WHAT IS NEEDED — If a line in the data below holds the word "separate", include it in the count. Give only the final number.

INFORMATION —
* * *

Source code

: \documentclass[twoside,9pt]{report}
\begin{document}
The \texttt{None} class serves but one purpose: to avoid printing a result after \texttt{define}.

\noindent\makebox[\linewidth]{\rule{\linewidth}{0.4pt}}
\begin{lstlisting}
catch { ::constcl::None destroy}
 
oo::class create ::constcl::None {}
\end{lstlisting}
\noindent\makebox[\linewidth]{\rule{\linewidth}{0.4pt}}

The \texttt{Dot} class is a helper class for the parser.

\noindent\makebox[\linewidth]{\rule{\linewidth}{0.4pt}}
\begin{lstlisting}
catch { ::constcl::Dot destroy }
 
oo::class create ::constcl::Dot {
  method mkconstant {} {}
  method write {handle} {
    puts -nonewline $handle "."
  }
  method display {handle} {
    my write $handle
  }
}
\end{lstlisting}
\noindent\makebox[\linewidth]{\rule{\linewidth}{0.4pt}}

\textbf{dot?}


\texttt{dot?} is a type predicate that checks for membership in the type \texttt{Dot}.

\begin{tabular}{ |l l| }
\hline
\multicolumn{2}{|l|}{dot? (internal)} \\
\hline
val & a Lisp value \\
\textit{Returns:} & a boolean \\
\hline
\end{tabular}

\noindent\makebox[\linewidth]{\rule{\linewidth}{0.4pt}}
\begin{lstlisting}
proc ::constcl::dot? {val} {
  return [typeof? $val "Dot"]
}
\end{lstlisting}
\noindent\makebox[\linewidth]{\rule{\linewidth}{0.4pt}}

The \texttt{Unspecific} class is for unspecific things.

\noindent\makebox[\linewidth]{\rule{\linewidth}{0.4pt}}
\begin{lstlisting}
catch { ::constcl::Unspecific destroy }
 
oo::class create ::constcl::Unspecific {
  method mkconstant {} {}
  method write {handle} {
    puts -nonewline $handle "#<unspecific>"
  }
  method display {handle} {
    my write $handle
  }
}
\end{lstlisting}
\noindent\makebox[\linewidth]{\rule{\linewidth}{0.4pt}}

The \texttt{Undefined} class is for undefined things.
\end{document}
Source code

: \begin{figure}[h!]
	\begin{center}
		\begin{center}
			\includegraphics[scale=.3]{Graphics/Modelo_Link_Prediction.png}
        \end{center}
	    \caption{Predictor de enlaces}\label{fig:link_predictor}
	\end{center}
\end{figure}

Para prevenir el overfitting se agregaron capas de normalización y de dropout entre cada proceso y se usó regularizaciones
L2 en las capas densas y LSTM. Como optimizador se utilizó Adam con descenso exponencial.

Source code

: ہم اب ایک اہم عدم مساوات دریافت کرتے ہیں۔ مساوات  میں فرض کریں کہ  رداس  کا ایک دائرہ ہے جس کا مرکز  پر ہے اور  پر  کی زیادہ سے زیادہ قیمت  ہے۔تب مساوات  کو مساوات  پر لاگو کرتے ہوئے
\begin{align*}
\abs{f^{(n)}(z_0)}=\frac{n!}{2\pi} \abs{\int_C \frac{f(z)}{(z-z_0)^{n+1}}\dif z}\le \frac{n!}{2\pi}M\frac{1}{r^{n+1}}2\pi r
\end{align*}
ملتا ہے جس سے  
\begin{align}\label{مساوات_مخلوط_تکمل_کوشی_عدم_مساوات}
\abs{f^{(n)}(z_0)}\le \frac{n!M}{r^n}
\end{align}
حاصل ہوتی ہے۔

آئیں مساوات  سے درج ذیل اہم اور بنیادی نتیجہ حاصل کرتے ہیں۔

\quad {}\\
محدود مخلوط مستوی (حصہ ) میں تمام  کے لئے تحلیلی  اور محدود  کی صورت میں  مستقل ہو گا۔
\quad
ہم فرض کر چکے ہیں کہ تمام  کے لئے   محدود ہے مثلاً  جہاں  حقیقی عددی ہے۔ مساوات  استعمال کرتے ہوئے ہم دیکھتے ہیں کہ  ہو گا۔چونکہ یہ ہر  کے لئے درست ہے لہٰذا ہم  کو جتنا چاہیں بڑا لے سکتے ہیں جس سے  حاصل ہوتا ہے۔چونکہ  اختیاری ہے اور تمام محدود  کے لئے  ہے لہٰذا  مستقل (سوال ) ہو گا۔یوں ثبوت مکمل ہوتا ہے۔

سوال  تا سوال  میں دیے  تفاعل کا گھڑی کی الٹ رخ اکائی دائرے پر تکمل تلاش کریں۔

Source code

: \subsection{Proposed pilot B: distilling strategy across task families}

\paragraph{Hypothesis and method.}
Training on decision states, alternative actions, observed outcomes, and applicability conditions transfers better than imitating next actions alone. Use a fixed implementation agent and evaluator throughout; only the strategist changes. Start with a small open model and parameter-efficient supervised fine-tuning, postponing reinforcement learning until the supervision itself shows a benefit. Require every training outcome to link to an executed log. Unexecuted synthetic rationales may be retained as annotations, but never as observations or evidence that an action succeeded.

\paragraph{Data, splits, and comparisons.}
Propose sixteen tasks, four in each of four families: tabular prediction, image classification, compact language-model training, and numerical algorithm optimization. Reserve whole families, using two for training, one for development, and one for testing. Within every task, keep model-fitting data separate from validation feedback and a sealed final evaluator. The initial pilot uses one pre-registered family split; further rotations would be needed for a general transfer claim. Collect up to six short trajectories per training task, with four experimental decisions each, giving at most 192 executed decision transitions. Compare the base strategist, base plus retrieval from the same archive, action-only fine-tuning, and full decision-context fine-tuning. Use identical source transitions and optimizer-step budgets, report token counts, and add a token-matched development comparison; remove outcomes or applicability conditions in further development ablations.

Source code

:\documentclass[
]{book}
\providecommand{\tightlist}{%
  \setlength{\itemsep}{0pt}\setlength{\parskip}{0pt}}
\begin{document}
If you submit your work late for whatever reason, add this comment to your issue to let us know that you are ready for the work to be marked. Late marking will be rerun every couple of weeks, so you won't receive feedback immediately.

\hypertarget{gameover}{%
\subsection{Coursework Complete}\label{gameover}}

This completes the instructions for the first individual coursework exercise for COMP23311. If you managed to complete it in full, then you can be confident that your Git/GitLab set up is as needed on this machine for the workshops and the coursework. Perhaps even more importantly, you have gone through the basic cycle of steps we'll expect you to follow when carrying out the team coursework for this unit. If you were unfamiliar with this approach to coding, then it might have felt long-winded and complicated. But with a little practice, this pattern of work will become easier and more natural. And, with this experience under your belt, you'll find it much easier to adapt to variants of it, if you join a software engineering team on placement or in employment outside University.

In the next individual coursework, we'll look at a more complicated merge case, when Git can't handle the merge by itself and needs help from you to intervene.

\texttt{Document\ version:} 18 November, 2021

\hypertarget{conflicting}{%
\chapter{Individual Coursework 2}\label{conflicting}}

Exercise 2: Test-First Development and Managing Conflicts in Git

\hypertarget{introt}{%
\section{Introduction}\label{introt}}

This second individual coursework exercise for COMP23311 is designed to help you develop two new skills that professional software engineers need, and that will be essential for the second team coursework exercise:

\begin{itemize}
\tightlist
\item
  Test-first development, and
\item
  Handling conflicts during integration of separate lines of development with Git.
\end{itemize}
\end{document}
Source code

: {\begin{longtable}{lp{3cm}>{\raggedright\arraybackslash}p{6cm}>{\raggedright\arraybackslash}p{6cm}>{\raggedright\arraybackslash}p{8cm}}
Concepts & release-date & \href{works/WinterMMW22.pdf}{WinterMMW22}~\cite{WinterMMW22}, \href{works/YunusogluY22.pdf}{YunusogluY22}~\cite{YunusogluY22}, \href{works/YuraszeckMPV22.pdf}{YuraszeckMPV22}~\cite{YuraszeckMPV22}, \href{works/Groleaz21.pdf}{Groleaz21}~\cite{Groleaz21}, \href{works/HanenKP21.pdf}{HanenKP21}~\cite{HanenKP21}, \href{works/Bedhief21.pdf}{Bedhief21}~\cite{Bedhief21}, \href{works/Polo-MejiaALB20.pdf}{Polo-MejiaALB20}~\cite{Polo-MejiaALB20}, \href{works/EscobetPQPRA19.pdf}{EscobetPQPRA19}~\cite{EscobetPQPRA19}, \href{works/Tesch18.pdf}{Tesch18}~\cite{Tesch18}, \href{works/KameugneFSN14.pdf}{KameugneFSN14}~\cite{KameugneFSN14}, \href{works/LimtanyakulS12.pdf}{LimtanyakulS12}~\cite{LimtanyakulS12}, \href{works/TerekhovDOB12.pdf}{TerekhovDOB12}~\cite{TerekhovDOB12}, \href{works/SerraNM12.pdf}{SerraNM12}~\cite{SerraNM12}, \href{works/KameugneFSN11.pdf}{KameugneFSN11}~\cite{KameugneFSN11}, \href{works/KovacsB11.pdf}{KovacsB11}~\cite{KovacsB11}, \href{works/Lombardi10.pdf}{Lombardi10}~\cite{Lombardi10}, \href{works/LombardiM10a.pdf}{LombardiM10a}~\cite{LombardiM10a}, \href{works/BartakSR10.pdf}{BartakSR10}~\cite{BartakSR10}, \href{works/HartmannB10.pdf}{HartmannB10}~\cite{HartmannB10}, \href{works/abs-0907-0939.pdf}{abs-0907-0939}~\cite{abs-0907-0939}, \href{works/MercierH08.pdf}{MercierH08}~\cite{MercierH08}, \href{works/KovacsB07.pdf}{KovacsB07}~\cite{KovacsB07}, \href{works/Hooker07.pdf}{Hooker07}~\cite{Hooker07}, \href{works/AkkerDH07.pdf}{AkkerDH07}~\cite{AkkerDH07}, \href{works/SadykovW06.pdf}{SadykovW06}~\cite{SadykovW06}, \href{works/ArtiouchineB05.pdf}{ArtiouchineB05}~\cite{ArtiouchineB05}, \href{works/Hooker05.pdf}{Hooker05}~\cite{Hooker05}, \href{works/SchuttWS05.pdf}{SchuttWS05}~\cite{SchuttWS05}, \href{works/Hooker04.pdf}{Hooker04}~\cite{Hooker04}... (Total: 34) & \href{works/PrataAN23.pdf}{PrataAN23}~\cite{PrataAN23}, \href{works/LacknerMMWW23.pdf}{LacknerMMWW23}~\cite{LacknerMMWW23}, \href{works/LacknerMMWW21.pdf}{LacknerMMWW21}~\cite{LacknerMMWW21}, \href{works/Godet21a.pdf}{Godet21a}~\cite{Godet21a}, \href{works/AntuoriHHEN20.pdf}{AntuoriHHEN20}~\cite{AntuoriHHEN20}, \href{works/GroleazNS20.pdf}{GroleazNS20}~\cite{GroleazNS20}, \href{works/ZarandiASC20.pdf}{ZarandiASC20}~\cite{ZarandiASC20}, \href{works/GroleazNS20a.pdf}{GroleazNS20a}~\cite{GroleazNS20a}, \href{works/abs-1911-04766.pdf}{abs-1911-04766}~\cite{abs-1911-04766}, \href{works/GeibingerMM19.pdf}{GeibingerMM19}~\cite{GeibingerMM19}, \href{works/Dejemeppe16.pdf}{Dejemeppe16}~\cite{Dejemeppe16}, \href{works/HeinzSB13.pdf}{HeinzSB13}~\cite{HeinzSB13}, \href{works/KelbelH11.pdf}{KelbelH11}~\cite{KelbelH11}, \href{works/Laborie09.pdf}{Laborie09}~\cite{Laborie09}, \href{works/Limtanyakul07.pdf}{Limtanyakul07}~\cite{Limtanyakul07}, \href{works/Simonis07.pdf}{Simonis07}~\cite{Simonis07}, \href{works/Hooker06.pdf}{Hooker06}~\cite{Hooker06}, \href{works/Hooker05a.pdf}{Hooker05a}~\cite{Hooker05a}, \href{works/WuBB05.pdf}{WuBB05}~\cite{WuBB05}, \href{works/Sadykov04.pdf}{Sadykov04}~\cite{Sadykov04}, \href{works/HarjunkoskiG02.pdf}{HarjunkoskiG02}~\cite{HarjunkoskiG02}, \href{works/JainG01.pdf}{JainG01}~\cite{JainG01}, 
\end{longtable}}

* * *

RESULT BELOW — 2